Every line below that has the string "provides" needs to be copied.
++++ TASK MATERIAL
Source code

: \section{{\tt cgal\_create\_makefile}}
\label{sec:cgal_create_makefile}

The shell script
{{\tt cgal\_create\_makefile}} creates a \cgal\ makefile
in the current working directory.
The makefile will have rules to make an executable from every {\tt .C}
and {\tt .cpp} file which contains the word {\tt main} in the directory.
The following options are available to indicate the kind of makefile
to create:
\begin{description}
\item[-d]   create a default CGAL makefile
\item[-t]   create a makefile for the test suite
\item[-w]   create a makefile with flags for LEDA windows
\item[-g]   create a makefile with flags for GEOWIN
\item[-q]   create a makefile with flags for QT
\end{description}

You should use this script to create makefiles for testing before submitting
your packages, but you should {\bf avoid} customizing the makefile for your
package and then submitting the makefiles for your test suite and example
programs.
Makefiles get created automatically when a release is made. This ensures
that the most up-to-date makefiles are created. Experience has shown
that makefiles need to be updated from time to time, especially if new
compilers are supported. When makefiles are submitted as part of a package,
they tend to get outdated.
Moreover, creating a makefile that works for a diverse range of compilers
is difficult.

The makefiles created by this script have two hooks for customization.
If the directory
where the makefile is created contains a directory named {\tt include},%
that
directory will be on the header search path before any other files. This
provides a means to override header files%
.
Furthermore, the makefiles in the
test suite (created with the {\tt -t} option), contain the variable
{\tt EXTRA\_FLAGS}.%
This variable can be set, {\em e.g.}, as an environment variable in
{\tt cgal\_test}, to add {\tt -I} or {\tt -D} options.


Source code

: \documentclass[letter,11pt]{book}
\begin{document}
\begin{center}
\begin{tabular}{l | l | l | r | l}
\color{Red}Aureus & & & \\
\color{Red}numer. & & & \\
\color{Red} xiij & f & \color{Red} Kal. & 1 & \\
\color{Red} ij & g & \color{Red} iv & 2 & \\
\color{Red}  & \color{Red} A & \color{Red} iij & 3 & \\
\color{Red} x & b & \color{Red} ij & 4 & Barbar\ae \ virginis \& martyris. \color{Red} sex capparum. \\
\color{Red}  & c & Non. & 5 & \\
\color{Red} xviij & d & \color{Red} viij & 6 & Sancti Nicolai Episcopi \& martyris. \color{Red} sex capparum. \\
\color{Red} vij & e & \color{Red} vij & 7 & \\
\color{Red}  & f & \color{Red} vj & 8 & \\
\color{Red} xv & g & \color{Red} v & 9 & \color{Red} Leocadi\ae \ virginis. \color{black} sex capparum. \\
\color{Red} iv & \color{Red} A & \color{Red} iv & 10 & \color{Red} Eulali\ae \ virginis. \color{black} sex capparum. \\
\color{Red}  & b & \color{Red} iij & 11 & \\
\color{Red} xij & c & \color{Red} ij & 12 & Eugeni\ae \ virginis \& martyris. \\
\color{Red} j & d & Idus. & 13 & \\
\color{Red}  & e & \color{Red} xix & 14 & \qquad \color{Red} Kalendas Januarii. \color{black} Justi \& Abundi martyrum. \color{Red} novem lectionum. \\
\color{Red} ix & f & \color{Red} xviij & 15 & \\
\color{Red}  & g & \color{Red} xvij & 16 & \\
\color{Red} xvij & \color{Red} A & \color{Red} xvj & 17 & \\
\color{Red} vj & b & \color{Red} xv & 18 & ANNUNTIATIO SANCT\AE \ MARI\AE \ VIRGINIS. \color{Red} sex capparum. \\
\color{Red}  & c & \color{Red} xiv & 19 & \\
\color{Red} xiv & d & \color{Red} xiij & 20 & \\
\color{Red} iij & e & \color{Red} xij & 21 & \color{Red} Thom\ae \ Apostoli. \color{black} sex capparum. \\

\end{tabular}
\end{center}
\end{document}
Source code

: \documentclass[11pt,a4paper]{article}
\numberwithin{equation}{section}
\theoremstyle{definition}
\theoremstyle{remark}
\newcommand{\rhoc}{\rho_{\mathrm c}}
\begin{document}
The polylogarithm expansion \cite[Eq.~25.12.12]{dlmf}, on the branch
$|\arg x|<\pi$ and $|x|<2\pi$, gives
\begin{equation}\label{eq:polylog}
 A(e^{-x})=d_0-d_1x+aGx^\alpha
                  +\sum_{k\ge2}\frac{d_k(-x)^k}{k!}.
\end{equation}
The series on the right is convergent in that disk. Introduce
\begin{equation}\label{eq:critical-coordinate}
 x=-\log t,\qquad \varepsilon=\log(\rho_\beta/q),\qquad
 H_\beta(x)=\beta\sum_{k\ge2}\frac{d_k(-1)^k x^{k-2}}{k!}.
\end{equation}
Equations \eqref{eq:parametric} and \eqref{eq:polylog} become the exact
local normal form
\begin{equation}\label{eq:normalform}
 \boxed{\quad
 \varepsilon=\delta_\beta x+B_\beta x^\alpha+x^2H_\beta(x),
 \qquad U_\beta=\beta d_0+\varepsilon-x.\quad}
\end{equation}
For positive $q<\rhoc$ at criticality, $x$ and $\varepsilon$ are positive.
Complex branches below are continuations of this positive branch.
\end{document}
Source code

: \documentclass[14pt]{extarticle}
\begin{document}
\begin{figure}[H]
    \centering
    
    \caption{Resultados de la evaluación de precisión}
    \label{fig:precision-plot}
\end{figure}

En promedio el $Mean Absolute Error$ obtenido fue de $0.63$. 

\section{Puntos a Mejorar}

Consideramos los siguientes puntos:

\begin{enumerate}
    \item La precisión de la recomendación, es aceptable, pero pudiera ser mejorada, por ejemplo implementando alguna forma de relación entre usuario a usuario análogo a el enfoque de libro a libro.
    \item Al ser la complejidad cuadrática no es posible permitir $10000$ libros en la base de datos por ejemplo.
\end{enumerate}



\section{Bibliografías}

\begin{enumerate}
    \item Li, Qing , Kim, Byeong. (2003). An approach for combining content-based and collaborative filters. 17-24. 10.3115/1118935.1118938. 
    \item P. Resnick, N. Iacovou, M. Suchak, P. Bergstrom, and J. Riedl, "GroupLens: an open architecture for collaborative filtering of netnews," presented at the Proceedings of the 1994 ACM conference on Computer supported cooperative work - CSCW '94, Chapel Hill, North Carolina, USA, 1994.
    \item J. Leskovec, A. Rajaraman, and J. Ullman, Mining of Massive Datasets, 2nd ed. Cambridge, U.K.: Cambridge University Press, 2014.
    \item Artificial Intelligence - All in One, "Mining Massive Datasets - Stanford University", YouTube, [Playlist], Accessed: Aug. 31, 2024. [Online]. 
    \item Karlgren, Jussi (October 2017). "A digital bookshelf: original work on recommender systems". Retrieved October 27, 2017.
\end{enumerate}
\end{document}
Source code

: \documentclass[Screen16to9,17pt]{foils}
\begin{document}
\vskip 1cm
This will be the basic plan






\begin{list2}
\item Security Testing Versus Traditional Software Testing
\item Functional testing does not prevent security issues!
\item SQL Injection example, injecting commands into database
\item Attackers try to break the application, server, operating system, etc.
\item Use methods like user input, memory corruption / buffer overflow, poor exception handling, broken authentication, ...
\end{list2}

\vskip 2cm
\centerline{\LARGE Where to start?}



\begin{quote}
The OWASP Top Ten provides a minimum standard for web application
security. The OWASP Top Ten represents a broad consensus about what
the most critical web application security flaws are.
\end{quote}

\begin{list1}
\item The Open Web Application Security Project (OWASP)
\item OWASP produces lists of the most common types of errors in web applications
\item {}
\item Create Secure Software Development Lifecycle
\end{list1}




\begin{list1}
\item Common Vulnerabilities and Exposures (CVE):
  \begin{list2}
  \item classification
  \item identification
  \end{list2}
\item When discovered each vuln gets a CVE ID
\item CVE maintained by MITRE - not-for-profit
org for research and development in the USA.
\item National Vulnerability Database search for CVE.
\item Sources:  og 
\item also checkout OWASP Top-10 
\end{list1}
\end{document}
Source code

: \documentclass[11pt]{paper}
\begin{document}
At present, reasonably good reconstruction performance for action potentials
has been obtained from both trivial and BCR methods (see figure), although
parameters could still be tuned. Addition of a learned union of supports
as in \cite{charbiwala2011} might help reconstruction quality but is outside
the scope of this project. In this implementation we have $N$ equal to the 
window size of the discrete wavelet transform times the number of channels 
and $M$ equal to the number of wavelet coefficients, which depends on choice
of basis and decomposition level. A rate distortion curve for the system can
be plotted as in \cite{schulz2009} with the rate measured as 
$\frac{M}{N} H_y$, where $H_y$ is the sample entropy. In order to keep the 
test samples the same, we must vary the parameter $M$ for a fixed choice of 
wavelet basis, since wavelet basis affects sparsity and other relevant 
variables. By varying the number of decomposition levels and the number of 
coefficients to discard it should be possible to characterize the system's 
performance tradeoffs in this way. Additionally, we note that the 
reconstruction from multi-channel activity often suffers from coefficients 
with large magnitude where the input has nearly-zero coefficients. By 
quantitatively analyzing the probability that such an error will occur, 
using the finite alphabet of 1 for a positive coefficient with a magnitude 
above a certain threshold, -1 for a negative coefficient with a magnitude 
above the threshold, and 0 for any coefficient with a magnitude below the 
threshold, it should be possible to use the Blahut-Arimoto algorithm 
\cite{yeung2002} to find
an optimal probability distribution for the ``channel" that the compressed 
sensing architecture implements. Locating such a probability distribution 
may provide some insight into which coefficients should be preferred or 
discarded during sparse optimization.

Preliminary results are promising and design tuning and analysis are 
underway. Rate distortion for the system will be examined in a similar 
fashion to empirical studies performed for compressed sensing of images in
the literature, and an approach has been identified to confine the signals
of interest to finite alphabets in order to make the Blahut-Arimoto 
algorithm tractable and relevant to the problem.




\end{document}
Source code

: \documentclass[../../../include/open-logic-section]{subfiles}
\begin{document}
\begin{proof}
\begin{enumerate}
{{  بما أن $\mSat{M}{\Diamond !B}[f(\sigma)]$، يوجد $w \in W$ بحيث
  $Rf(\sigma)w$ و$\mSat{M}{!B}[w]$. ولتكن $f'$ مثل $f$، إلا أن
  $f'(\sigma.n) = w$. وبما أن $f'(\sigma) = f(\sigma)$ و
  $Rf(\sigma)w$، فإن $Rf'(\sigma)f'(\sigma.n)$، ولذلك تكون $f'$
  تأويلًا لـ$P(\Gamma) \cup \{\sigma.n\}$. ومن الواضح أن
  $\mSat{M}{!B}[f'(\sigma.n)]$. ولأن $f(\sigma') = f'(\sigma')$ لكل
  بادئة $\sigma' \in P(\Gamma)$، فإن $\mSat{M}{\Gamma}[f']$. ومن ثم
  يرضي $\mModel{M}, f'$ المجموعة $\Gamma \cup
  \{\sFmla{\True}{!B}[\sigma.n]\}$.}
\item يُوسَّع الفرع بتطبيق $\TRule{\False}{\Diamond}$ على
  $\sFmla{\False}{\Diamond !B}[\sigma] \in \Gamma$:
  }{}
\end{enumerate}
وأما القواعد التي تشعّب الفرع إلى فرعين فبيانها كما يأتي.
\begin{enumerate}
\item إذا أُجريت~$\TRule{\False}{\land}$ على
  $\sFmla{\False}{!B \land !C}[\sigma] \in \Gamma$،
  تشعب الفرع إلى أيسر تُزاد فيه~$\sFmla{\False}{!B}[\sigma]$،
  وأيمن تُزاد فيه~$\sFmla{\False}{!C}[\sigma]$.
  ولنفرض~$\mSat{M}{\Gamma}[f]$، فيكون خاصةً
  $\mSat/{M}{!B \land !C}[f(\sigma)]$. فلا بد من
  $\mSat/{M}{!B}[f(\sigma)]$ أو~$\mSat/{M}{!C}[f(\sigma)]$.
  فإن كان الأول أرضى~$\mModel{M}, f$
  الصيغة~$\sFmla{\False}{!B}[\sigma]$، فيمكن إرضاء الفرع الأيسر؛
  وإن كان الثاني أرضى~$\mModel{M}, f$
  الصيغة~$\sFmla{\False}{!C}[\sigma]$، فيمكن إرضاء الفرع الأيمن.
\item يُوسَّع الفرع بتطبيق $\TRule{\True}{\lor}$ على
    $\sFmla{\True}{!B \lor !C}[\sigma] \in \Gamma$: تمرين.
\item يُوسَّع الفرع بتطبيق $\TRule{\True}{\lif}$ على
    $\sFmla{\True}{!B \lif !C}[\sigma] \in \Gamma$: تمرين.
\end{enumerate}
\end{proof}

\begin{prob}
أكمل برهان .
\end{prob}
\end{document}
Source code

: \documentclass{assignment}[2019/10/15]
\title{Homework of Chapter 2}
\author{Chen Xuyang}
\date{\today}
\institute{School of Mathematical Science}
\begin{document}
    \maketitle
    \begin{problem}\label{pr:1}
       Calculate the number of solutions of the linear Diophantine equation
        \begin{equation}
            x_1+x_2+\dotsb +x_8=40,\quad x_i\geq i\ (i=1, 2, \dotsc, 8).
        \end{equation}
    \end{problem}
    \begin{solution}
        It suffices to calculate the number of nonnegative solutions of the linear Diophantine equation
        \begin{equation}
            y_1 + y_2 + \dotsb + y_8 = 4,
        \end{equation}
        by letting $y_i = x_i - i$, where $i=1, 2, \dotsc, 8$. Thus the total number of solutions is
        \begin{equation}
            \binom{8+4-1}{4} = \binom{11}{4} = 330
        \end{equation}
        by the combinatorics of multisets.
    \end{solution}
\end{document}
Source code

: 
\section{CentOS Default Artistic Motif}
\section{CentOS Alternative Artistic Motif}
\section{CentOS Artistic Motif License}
++++++++
#### EXERCISE OUTPUT:
provides a means to override header files%
The OWASP Top Ten provides a minimum standard for web application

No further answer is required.